* **TASK TO COMPLETE**: All entries are to be reproduced exactly; the pictures are to be omitted.

(Plain-text document sources)
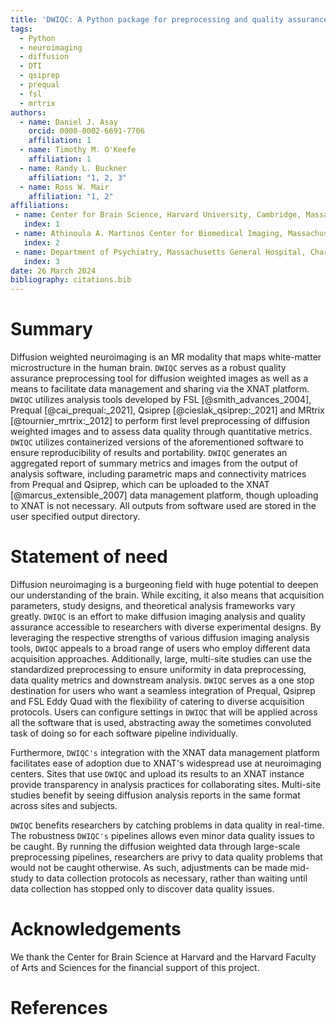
 ```yaml
---
title: 'DWIQC: A Python package for preprocessing and quality assurance of diffusion weighted images'
tags:
  - Python
  - neuroimaging
  - diffusion
  - DTI
  - qsiprep
  - prequal
  - fsl
  - mrtrix
authors:
  - name: Daniel J. Asay
    orcid: 0000-0002-6691-7706
    affiliation: 1
  - name: Timothy M. O'Keefe
    affiliation: 1
  - name: Randy L. Buckner
    affiliation: "1, 2, 3" 
  - name: Ross W. Mair
    affiliation: "1, 2"
affiliations:
 - name: Center for Brain Science, Harvard University, Cambridge, Massachusetts, United States
   index: 1
 - name: Athinoula A. Martinos Center for Biomedical Imaging, Massachusetts General Hospital, Charlestown, Massachusetts, United States
   index: 2
 - name: Department of Psychiatry, Massachusetts General Hospital, Charlestown, Massachusetts, United States
   index: 3
date: 26 March 2024
bibliography: citations.bib
---
```


# Summary

Diffusion weighted neuroimaging is an MR modality that maps white-matter microstructure in the human brain. `DWIQC` serves as a robust quality assurance preprocessing tool for diffusion weighted images as well as a means to facilitate data management and sharing via the XNAT platform. `DWIQC` utilizes analysis tools developed by FSL [@smith_advances_2004], Prequal [@cai_prequal:_2021], Qsiprep [@cieslak_qsiprep:_2021] and MRtrix [@tournier_mrtrix:_2012] to perform first level preprocessing of diffusion weighted images and to assess data quality through quantitative metrics. `DWIQC` utilizes containerized versions of the aforementioned software to ensure reproducibility of results and portability. `DWIQC` generates an aggregated report of summary metrics and images from the output of analysis software, including parametric maps and connectivity matrices from Prequal and Qsiprep, which can be uploaded to the XNAT [@marcus_extensible_2007] data management platform, though uploading to XNAT is not necessary. All outputs from software used are stored in the user specified output directory.


# Statement of need

Diffusion neuroimaging is a burgeoning field with huge potential to deepen our understanding of the brain. While exciting, it also means that acquisition parameters, study designs, and theoretical analysis frameworks vary greatly. `DWIQC` is an effort to make diffusion imaging analysis and quality assurance accessible to researchers with diverse experimental designs. By leveraging the respective strengths of various diffusion imaging analysis tools, `DWIQC` appeals to a broad range of users who employ different data acquisition approaches. Additionally, large, multi-site studies can use the standardized preprocessing to ensure uniformity in data preprocessing, data quality metrics and downstream analysis. `DWIQC` serves as a one stop destination for users who want a seamless integration of Prequal, Qsiprep and FSL Eddy Quad with the flexibility of catering to diverse acquisition protocols. Users can configure settings in `DWIQC` that will be applied across all the software that is used, abstracting away the sometimes convoluted task of doing so for each software pipeline individually.

Furthermore, `DWIQC's` integration with the XNAT data management platform facilitates ease of adoption due to XNAT's widespread use at neuroimaging centers. Sites that use `DWIQC` and upload its results to an XNAT instance provide transparency in analysis practices for collaborating sites. Multi-site studies benefit by seeing diffusion analysis reports in the same format across sites and subjects.

`DWIQC` benefits researchers by catching problems in data quality in real-time. The robustness `DWIQC's` pipelines allows even minor data quality issues to be caught. By running the diffusion weighted data through large-scale preprocessing pipelines, researchers are privy to data quality problems that would not be caught otherwise. As such, adjustments can be made mid-study to data collection protocols as necessary, rather than waiting until data collection has stopped only to discover data quality issues.


# Acknowledgements

We thank the Center for Brain Science at Harvard and the Harvard Faculty of Arts and Sciences for the financial support of this project.

# References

* **RESPONSE AREA**:
 ```yaml
---
title: 'DWIQC: A Python package for preprocessing and quality assurance of diffusion weighted images'
tags:
  - Python
  - neuroimaging
  - diffusion
  - DTI
  - qsiprep
  - prequal
  - fsl
  - mrtrix
authors:
  - name: Daniel J. Asay
    orcid: 0000-0002-6691-7706
    affiliation: 1
  - name: Timothy M. O'Keefe
    affiliation: 1
  - name: Randy L. Buckner
    affiliation: "1, 2, 3" 
  - name: Ross W. Mair
    affiliation: "1, 2"
affiliations:
 - name: Center for Brain Science, Harvard University, Cambridge, Massachusetts, United States
   index: 1
 - name: Athinoula A. Martinos Center for Biomedical Imaging, Massachusetts General Hospital, Charlestown, Massachusetts, United States
   index: 2
 - name: Department of Psychiatry, Massachusetts General Hospital, Charlestown, Massachusetts, United States
   index: 3
date: 26 March 2024
bibliography: citations.bib
---
```


# Summary

Diffusion weighted neuroimaging is an MR modality that maps white-matter microstructure in the human brain. `DWIQC` serves as a robust quality assurance preprocessing tool for diffusion weighted images as well as a means to facilitate data management and sharing via the XNAT platform. `DWIQC` utilizes analysis tools developed by FSL [@smith_advances_2004], Prequal [@cai_prequal:_2021], Qsiprep [@cieslak_qsiprep:_2021] and MRtrix [@tournier_mrtrix:_2012] to perform first level preprocessing of diffusion weighted images and to assess data quality through quantitative metrics. `DWIQC` utilizes containerized versions of the aforementioned software to ensure reproducibility of results and portability. `DWIQC` generates an aggregated report of summary metrics and images from the output of analysis software, including parametric maps and connectivity matrices from Prequal and Qsiprep, which can be uploaded to the XNAT [@marcus_extensible_2007] data management platform, though uploading to XNAT is not necessary. All outputs from software used are stored in the user specified output directory.


# Statement of need

Diffusion neuroimaging is a burgeoning field with huge potential to deepen our understanding of the brain. While exciting, it also means that acquisition parameters, study designs, and theoretical analysis frameworks vary greatly. `DWIQC` is an effort to make diffusion imaging analysis and quality assurance accessible to researchers with diverse experimental designs. By leveraging the respective strengths of various diffusion imaging analysis tools, `DWIQC` appeals to a broad range of users who employ different data acquisition approaches. Additionally, large, multi-site studies can use the standardized preprocessing to ensure uniformity in data preprocessing, data quality metrics and downstream analysis. `DWIQC` serves as a one stop destination for users who want a seamless integration of Prequal, Qsiprep and FSL Eddy Quad with the flexibility of catering to diverse acquisition protocols. Users can configure settings in `DWIQC` that will be applied across all the software that is used, abstracting away the sometimes convoluted task of doing so for each software pipeline individually.

Furthermore, `DWIQC's` integration with the XNAT data management platform facilitates ease of adoption due to XNAT's widespread use at neuroimaging centers. Sites that use `DWIQC` and upload its results to an XNAT instance provide transparency in analysis practices for collaborating sites. Multi-site studies benefit by seeing diffusion analysis reports in the same format across sites and subjects.

`DWIQC` benefits researchers by catching problems in data quality in real-time. The robustness `DWIQC's` pipelines allows even minor data quality issues to be caught. By running the diffusion weighted data through large-scale preprocessing pipelines, researchers are privy to data quality problems that would not be caught otherwise. As such, adjustments can be made mid-study to data collection protocols as necessary, rather than waiting until data collection has stopped only to discover data quality issues.


# Acknowledgements

We thank the Center for Brain Science at Harvard and the Harvard Faculty of Arts and Sciences for the financial support of this project.

# References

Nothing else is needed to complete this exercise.